- _What you need to do_
Exact copies of the lines below, from the one with "- I feel depressed..." up to and including the one with "## Unsere Vision", are what this calls for; leave out pictures.

- _Recorded data_
----

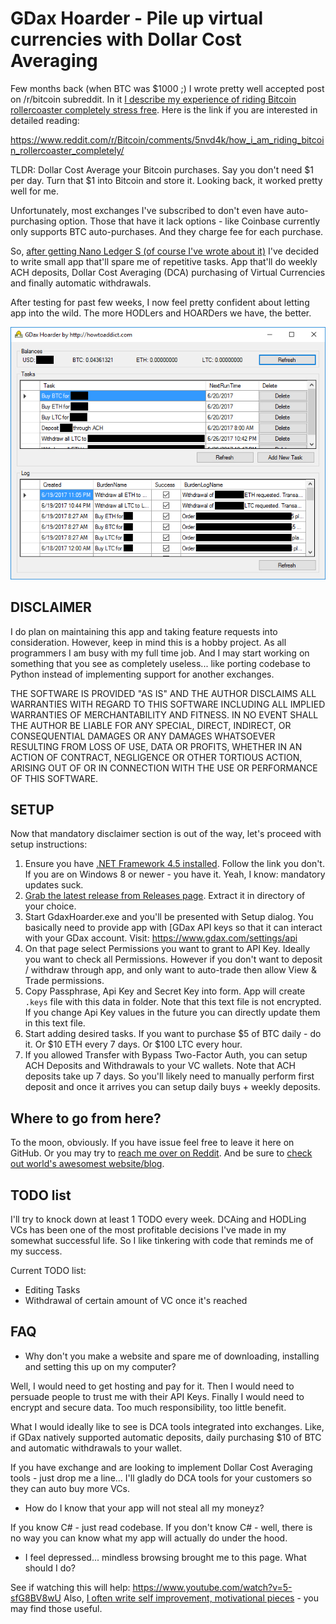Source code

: # GDax Hoarder - Pile up virtual currencies with Dollar Cost Averaging

Few months back (when BTC was $1000 ;) I wrote pretty well accepted post on /r/bitcoin subreddit. In it [I describe my experience of riding Bitcoin rollercoaster completely stress free](https://www.reddit.com/r/Bitcoin/comments/5nvd4k/how_i_am_riding_bitcoin_rollercoaster_completely/). Here is the link if you are interested in detailed reading:

https://www.reddit.com/r/Bitcoin/comments/5nvd4k/how_i_am_riding_bitcoin_rollercoaster_completely/

TLDR: Dollar Cost Average your Bitcoin purchases. Say you don't need $1 per day. Turn that $1 into Bitcoin and store it. Looking back, it worked pretty well for me.

Unfortunately, most exchanges I've subscribed to don't even have auto-purchasing option. Those that have it lack options - like Coinbase currently only supports BTC auto-purchases. And they charge fee for each purchase.

So, [after getting Nano Ledger S (of course I've wrote about it)](https://www.reddit.com/r/Bitcoin/comments/5v0c8p/finally_got_hardware_wallet_for_btc_first/) I've decided to write small app that'll spare me of repetitive tasks. App that'll do weekly ACH deposits, Dollar Cost Averaging (DCA) purchasing of Virtual Currencies and finally automatic withdrawals.

After testing for past few weeks, I now feel pretty confident about letting app into the wild. The more HODLers and HOARDers we have, the better. 

![GDax Hoarder Main Form](docs/imgs/MainForm.jpg)

## DISCLAIMER

I do plan on maintaining this app and taking feature requests into consideration. However, keep in mind this is a hobby project. As all programmers I am busy with my full time job. And I may start working on something that you see as completely useless... like porting codebase to Python instead of implementing support for another exchanges.

THE SOFTWARE IS PROVIDED "AS IS" AND THE AUTHOR DISCLAIMS ALL WARRANTIES WITH REGARD TO THIS SOFTWARE INCLUDING ALL IMPLIED WARRANTIES OF MERCHANTABILITY AND FITNESS. IN NO EVENT SHALL THE AUTHOR BE LIABLE FOR ANY SPECIAL, DIRECT, INDIRECT, OR CONSEQUENTIAL DAMAGES OR ANY DAMAGES WHATSOEVER RESULTING FROM LOSS OF USE, DATA OR PROFITS, WHETHER IN AN ACTION OF CONTRACT, NEGLIGENCE OR OTHER TORTIOUS ACTION, ARISING OUT OF OR IN CONNECTION WITH THE USE OR PERFORMANCE OF THIS SOFTWARE.

## SETUP

Now that mandatory disclaimer section is out of the way, let's proceed with setup instructions:

 1. Ensure you have [.NET Framework 4.5 installed](https://www.microsoft.com/en-us/download/details.aspx?id=30653). Follow the link you don't. If you are on Windows 8 or newer - you have it. Yeah, I know: mandatory updates suck.
 2. [Grab the latest release from Releases page](releases/). Extract it in directory of your choice.
 3. Start GdaxHoarder.exe and you'll be presented with Setup dialog. You basically need to provide app with [GDax API keys so that it can interact with your GDax account. Visit: https://www.gdax.com/settings/api
 4. On that page select Permissions you want to grant to API Key. Ideally you want to check all Permissions. However if you don't want to deposit / withdraw through app, and only want to auto-trade then allow View & Trade permissions.
 5. Copy Passphrase, Api Key and Secret Key into form. App will create `.keys` file with this data in folder. Note that this text file is not encrypted. If you change Api Key values in the future you can directly update them in this text file.
 6. Start adding desired tasks. If you want to purchase $5 of BTC daily - do it. Or $10 ETH every 7 days. Or $100 LTC every hour.
 7. If you allowed Transfer with Bypass Two-Factor Auth, you can setup ACH Deposits and Withdrawals to your VC wallets. Note that ACH deposits take up 7 days. So you'll likely need to manually perform first deposit and once it arrives you can setup daily buys + weekly deposits.

## Where to go from here?

To the moon, obviously. If you have issue feel free to leave it here on GitHub. Or you may try to [reach me over on Reddit](https://www.reddit.com/user/howtoaddict). And be sure to [check out world's awesomest website/blog](http://howtoaddict.com).

## TODO list

I'll try to knock down at least 1 TODO every week. DCAing and HODLing VCs has been one of the most profitable decisions I've made in my somewhat successful life. So I like tinkering with code that reminds me of my success.

Current TODO list:

 - Editing Tasks
 - Withdrawal of certain amount of VC once it's reached

## FAQ

 - Why don't you make a website and spare me of downloading, installing and setting this up on my computer?
 
 Well, I would need to get hosting and pay for it. Then I would need to persuade people to trust me with their API Keys. Finally I would need to encrypt and secure data. Too much responsibility, too little benefit. 

 What I would ideally like to see is DCA tools integrated into exchanges. Like, if GDax natively supported automatic deposits, daily purchasing $10 of BTC and automatic withdrawals to your wallet.

 If you have exchange and are looking to implement Dollar Cost Averaging tools - just drop me a line... I'll gladly do DCA tools for your customers so they can auto buy more VCs.

 - How do I know that your app will not steal all my moneyz?

 If you know C# - just read codebase. If you don't know C# - well, there is no way you can know what my app will actually do under the hood.

 - I feel depressed... mindless browsing brought me to this page. What should I do?

 See if watching this will help: https://www.youtube.com/watch?v=5-sfG8BV8wU Also, [I often write self improvement, motivational pieces](http://howtoaddict.com/category/daily-motivation/) - you may find those useful.

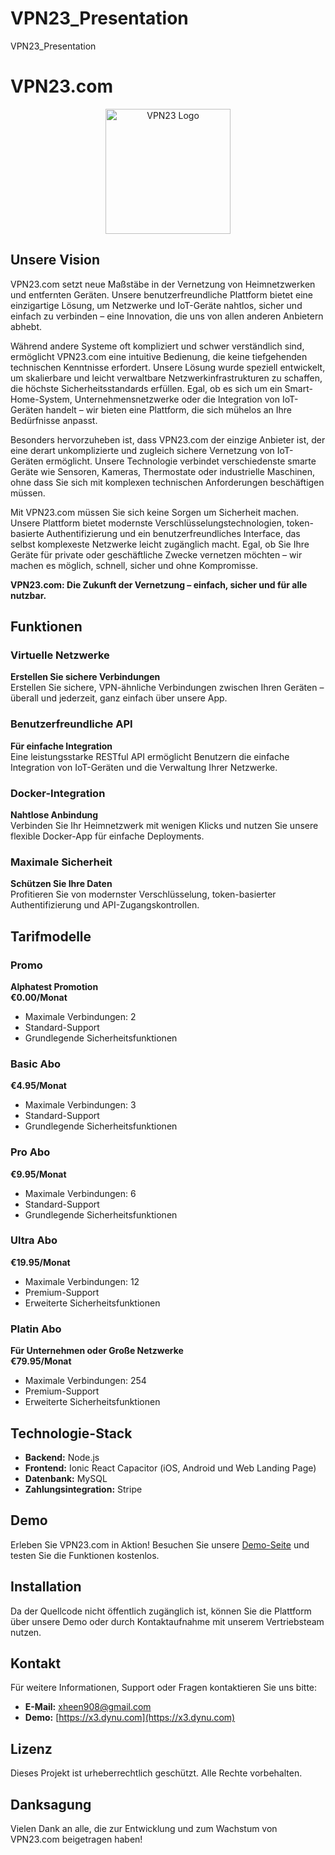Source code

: # VPN23_Presentation
VPN23_Presentation
# VPN23.com

<div align="center">
    <img src="https://x3.dynu.com/assets/logo-D3O0-4lF.png" alt="VPN23 Logo" width="200"/>
</div>


## Unsere Vision

VPN23.com setzt neue Maßstäbe in der Vernetzung von Heimnetzwerken und entfernten Geräten. Unsere benutzerfreundliche Plattform bietet eine einzigartige Lösung, um Netzwerke und IoT-Geräte nahtlos, sicher und einfach zu verbinden – eine Innovation, die uns von allen anderen Anbietern abhebt.

Während andere Systeme oft kompliziert und schwer verständlich sind, ermöglicht VPN23.com eine intuitive Bedienung, die keine tiefgehenden technischen Kenntnisse erfordert. Unsere Lösung wurde speziell entwickelt, um skalierbare und leicht verwaltbare Netzwerkinfrastrukturen zu schaffen, die höchste Sicherheitsstandards erfüllen. Egal, ob es sich um ein Smart-Home-System, Unternehmensnetzwerke oder die Integration von IoT-Geräten handelt – wir bieten eine Plattform, die sich mühelos an Ihre Bedürfnisse anpasst.

Besonders hervorzuheben ist, dass VPN23.com der einzige Anbieter ist, der eine derart unkomplizierte und zugleich sichere Vernetzung von IoT-Geräten ermöglicht. Unsere Technologie verbindet verschiedenste smarte Geräte wie Sensoren, Kameras, Thermostate oder industrielle Maschinen, ohne dass Sie sich mit komplexen technischen Anforderungen beschäftigen müssen.

Mit VPN23.com müssen Sie sich keine Sorgen um Sicherheit machen. Unsere Plattform bietet modernste Verschlüsselungstechnologien, token-basierte Authentifizierung und ein benutzerfreundliches Interface, das selbst komplexeste Netzwerke leicht zugänglich macht. Egal, ob Sie Ihre Geräte für private oder geschäftliche Zwecke vernetzen möchten – wir machen es möglich, schnell, sicher und ohne Kompromisse.

**VPN23.com: Die Zukunft der Vernetzung – einfach, sicher und für alle nutzbar.**

## Funktionen

### Virtuelle Netzwerke
**Erstellen Sie sichere Verbindungen**  
Erstellen Sie sichere, VPN-ähnliche Verbindungen zwischen Ihren Geräten – überall und jederzeit, ganz einfach über unsere App.

### Benutzerfreundliche API
**Für einfache Integration**  
Eine leistungsstarke RESTful API ermöglicht Benutzern die einfache Integration von IoT-Geräten und die Verwaltung Ihrer Netzwerke.

### Docker-Integration
**Nahtlose Anbindung**  
Verbinden Sie Ihr Heimnetzwerk mit wenigen Klicks und nutzen Sie unsere flexible Docker-App für einfache Deployments.

### Maximale Sicherheit
**Schützen Sie Ihre Daten**  
Profitieren Sie von modernster Verschlüsselung, token-basierter Authentifizierung und API-Zugangskontrollen.

## Tarifmodelle

### Promo
**Alphatest Promotion**  
**€0.00/Monat**

- Maximale Verbindungen: 2
- Standard-Support
- Grundlegende Sicherheitsfunktionen

### Basic Abo
**€4.95/Monat**

- Maximale Verbindungen: 3
- Standard-Support
- Grundlegende Sicherheitsfunktionen

### Pro Abo
**€9.95/Monat**

- Maximale Verbindungen: 6
- Standard-Support
- Grundlegende Sicherheitsfunktionen

### Ultra Abo
**€19.95/Monat**

- Maximale Verbindungen: 12
- Premium-Support
- Erweiterte Sicherheitsfunktionen

### Platin Abo
**Für Unternehmen oder Große Netzwerke**  
**€79.95/Monat**

- Maximale Verbindungen: 254
- Premium-Support
- Erweiterte Sicherheitsfunktionen

## Technologie-Stack

- **Backend:** Node.js
- **Frontend:** Ionic React Capacitor (iOS, Android und Web Landing Page)
- **Datenbank:** MySQL
- **Zahlungsintegration:** Stripe

## Demo

Erleben Sie VPN23.com in Aktion! Besuchen Sie unsere [Demo-Seite](https://x3.dynu.com) und testen Sie die Funktionen kostenlos.

## Installation

Da der Quellcode nicht öffentlich zugänglich ist, können Sie die Plattform über unsere Demo oder durch Kontaktaufnahme mit unserem Vertriebsteam nutzen.

## Kontakt

Für weitere Informationen, Support oder Fragen kontaktieren Sie uns bitte:

- **E-Mail:** xheen908@gmail.com
- **Demo:** [https://x3.dynu.com](https://x3.dynu.com)

## Lizenz

Dieses Projekt ist urheberrechtlich geschützt. Alle Rechte vorbehalten.

## Danksagung

Vielen Dank an alle, die zur Entwicklung und zum Wachstum von VPN23.com beigetragen haben!

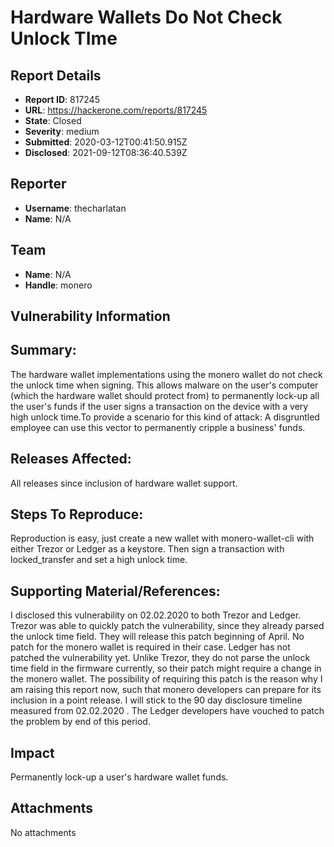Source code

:# Hardware Wallets Do Not Check Unlock TIme

## Report Details
- **Report ID**: 817245
- **URL**: https://hackerone.com/reports/817245
- **State**: Closed
- **Severity**: medium
- **Submitted**: 2020-03-12T00:41:50.915Z
- **Disclosed**: 2021-09-12T08:36:40.539Z

## Reporter
- **Username**: thecharlatan
- **Name**: N/A

## Team
- **Name**: N/A
- **Handle**: monero

## Vulnerability Information
## Summary:

The hardware wallet implementations using the monero wallet do not check the unlock time when signing. This allows malware on the user's computer (which the hardware wallet should protect from) to permanently lock-up all the user's funds if the user signs a transaction on the device with a very high unlock time.To provide a scenario for this kind of attack: A disgruntled employee can use this vector to permanently cripple a business' funds.

## Releases Affected:

All releases since inclusion of hardware wallet support.

## Steps To Reproduce:

Reproduction is easy, just create a new wallet with monero-wallet-cli with either Trezor or Ledger as a keystore. Then sign a transaction with locked_transfer and set a high unlock time.

## Supporting Material/References:

I disclosed this vulnerability on 02.02.2020 to both Trezor and Ledger. 
Trezor was able to quickly patch the vulnerability, since they already parsed the unlock time field. They will release this patch beginning of April. No patch for the monero wallet is required in their case.
Ledger has not patched the vulnerability yet. Unlike Trezor, they do not parse the unlock time field in the firmware currently, so their patch might require a change in the monero wallet. The possibility of requiring this patch is the reason why I am raising this report now, such that monero developers can prepare for its inclusion in a point release. I will stick to the 90 day disclosure timeline measured from 02.02.2020 . The Ledger developers have vouched to patch the problem by end of this period.

## Impact

Permanently lock-up a user's hardware wallet funds.

## Attachments
No attachments
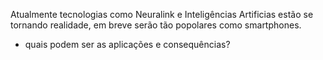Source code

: Atualmente tecnologias como Neuralink e Inteligências Artificias estão se tornando realidade, em breve serão tão popolares como smartphones.

- quais podem ser as aplicações e consequências?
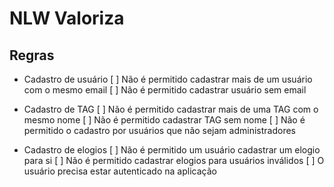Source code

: # NLW Valoriza

## Regras

- Cadastro de usuário
  [ ] Não é permitido cadastrar mais de um usuário com o mesmo email
  [ ] Não é permitido cadastrar usuário sem email

- Cadastro de TAG
  [ ] Não é permitido cadastrar mais de uma TAG com o mesmo nome
  [ ] Não é permitido cadastrar TAG sem nome
  [ ] Não é permitido o cadastro por usuários que não sejam administradores

- Cadastro de elogios
  [ ] Não é permitido um usuário cadastrar um elogio para si
  [ ] Não é permitido cadastrar elogios para usuários inválidos
  [ ] O usuário precisa estar autenticado na aplicação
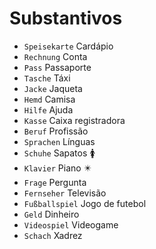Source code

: # Substantivos

-   `Speisekarte` Cardápio
-   `Rechnung` Conta
-   `Pass` Passaporte
-   `Tasche` Táxi
-   `Jacke` Jaqueta
-   `Hemd` Camisa
-   `Hilfe` Ajuda
-   `Kasse` Caixa registradora
-   `Beruf` Profissão
-   `Sprachen` Línguas
-   `Schuhe` Sapatos 🚺
-   `Klavier` Piano ✴️
-   `Frage` Pergunta
-   `Fernseher` Televisão
-   `Fußballspiel` Jogo de futebol
-   `Geld` Dinheiro
-   `Videospiel` Videogame
-   `Schach` Xadrez
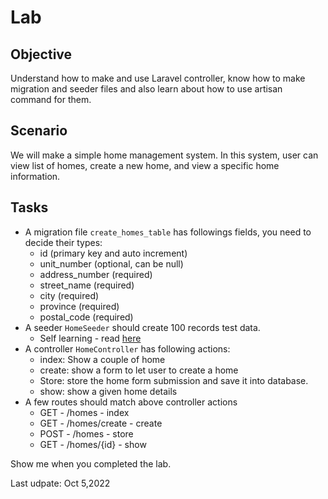 # Lab 

## Objective
Understand how to make and use Laravel controller,  know how to make migration and seeder files and also learn about how to use artisan command for them.

## Scenario
We will make a simple home management system. In this system, user can view list of homes, create a new home, and view a specific home information.

## Tasks
- A migration file `create_homes_table` has followings fields, you need to decide their types:
    - id (primary key and auto increment)
    - unit_number (optional, can be null)
    - address_number (required)
    - street_name (required)
    - city (required)
    - province (required)
    - postal_code (required)
- A seeder `HomeSeeder` should create 100 records test data.
    - Self learning - read [here](https://laravel.com/docs/9.x/seeding)
- A controller `HomeController` has following actions:
    - index: Show a couple of home
    - create: show a form to let user to create a home
    - Store: store the home form submission and save it into database.
    - show: show a given home details
- A few routes should match above controller actions
    - GET - /homes - index
    - GET - /homes/create - create
    - POST - /homes - store
    - GET - /homes/{id} - show

Show me when you completed the lab.

Last udpate: Oct 5,2022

----

- _Problem solution_
 - I feel depressed... mindless browsing brought me to this page. What should I do?

 See if watching this will help: https://www.youtube.com/watch?v=5-sfG8BV8wU Also, [I often write self improvement, motivational pieces](http://howtoaddict.com/category/daily-motivation/) - you may find those useful.

Source code

: # VPN23_Presentation
VPN23_Presentation
# VPN23.com

<div align="center">
    <img src="https://x3.dynu.com/assets/logo-D3O0-4lF.png" alt="VPN23 Logo" width="200"/>
</div>


## Unsere Vision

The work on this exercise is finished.